Tytuł wpisu w pamiętniku odchudzania:
Kucharka Belmondo


   Tak. Wczoraj mialam na obiedzie pania, ktora przez 30 lat pracowala jako kucharka dla firmy wynajmujacej sluzbe na pewien okres do swoich willi. Pani ta jest ciotka osoby, ktora wlasciwie zaprosilismy. Przyszly obie. Przemile osoby.

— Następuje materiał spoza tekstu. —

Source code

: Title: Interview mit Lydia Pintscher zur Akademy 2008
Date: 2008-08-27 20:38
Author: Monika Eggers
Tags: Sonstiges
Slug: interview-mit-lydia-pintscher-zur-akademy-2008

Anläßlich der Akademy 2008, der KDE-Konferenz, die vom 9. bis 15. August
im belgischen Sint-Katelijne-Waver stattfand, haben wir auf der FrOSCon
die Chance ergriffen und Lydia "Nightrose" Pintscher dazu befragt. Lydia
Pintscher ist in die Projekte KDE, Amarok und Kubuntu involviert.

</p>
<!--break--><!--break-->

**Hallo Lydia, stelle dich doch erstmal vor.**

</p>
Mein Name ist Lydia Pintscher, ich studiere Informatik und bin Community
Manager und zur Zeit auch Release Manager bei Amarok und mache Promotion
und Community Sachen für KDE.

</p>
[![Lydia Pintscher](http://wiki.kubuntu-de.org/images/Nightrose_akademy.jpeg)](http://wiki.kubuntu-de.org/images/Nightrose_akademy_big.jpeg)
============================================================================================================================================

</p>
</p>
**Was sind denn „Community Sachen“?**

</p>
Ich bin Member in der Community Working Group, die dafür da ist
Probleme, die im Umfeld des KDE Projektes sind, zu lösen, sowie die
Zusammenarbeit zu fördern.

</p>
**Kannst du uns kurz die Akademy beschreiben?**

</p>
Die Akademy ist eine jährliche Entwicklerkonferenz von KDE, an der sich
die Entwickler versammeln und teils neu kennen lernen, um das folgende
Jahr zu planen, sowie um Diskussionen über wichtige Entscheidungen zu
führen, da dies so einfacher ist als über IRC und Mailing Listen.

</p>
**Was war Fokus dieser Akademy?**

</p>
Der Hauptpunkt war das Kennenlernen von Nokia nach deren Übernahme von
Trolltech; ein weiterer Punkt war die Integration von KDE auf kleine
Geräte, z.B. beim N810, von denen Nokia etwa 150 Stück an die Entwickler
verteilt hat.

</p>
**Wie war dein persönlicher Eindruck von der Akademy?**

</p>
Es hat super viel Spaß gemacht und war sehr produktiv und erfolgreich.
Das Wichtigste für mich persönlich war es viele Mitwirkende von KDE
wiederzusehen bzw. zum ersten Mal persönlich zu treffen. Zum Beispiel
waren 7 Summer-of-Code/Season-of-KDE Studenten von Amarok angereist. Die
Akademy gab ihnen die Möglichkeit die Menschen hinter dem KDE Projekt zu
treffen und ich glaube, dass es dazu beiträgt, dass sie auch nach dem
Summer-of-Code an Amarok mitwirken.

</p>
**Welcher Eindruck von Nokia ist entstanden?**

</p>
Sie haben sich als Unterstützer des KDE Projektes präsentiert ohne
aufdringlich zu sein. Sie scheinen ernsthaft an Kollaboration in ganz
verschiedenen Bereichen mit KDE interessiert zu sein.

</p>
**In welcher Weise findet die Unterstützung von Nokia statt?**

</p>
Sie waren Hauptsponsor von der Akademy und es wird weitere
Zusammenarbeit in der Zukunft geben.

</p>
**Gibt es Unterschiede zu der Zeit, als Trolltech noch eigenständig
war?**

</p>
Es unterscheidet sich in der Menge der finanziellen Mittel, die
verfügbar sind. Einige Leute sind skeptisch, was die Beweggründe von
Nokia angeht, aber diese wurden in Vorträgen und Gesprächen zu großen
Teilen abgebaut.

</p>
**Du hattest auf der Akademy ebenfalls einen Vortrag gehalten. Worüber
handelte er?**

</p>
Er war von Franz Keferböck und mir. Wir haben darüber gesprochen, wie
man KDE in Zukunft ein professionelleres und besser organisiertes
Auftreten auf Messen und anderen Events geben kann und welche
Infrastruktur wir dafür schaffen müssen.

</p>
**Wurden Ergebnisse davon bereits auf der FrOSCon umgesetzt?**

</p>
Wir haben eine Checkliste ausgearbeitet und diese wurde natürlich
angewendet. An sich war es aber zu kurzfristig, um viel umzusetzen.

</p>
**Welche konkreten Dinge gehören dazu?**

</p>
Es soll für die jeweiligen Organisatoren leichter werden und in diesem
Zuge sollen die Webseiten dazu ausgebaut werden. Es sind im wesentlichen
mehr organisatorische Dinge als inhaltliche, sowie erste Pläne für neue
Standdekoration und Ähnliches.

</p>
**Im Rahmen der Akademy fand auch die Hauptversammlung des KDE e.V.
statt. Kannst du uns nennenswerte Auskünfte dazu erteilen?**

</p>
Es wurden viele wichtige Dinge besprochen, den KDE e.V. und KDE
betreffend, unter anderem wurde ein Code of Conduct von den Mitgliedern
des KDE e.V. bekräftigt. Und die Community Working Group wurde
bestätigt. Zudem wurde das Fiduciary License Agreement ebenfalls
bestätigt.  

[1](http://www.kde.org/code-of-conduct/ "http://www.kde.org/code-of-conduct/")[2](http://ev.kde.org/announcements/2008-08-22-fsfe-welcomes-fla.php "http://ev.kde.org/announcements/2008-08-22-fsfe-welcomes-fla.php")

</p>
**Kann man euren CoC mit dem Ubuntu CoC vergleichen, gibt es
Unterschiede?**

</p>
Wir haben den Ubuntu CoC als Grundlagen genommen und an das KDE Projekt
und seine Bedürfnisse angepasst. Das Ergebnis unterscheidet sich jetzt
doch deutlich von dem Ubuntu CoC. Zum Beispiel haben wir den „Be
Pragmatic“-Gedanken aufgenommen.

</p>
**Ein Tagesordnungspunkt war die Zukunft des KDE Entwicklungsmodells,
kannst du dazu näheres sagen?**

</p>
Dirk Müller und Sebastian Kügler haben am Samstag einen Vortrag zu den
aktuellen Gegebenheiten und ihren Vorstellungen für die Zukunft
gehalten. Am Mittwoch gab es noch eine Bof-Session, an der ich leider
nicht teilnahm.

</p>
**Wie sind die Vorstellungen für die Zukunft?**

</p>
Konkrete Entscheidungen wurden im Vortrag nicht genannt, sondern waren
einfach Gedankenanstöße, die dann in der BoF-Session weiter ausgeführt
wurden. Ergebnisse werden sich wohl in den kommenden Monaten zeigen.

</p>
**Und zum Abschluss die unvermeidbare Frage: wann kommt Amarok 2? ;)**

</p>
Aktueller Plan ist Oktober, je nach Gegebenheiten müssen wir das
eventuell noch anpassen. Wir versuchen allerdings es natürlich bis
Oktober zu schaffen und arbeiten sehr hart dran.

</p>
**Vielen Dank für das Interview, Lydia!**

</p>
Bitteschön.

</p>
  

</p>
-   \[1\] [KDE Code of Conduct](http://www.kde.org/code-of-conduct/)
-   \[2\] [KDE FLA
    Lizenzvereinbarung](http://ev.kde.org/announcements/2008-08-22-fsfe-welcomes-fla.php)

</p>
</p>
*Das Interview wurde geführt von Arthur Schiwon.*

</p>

   I ta wlasnie ciotka opowiadala, w duzym skrocie, swoje perypetie z roznymi ludzmi; niektorymi znanymi powszechnie na swiecie. Oj napatrzyla sie na slawy i bogaczy. Mowila, ze sa rozni. Jedni bardzo skromni i bezproblemowi. Powiedziec by- z klasa! Tacy mi imponuja. Inni ... szkoda czasu na inne przypadki. Ale o panu Belmondo mowila bardzo pozytywnie. Skromny, uprzejmy, bez kaprysow, "wszystko zje"

  

   Dieta DOPIERO teraz idzie mi jak trzeba! Poszlam po rozum do glowy. Zebralam wszystkie swoje doswiadczenia z odchudzania i zrobilam najlepsza wypadkowa. Tzn najlepiej mi sie chudlo na diecie ok 1300kcl i lekkim ruchu. Wiec tak teraz jadam, z malymi wpadkami na 1500-1600kcl  Do tego ruch ale nic stalego. Nudza mnie te same cwiczenia, ten sam "obowiazkowy" ruch. Postanowilam, ze bede sobie zmieniac i urozmaicac zeby mi sie szybko nie odechcialo. I tak np:

60min rowerka stacjonarnego + 30min plywania

60min szybkiego marszu + 30min plywania

30min rowerek + cwiczenia wlasne

W pierwszy tydzien spadlo 2kg

I bylo naprawde lekko, bez bolu. Jedyna moja slabosc i niezdrowy "zapychacz" to cola zero bez kofeiny (wyszukalam taka nieslodka, bo ta z coca-coli to rany jozek ) Ta cola ratuje mnie, kiedy mam ochote na cos slodkiego lub alkohol  A te dwie rzeczy sa dla mnie zabojcze!!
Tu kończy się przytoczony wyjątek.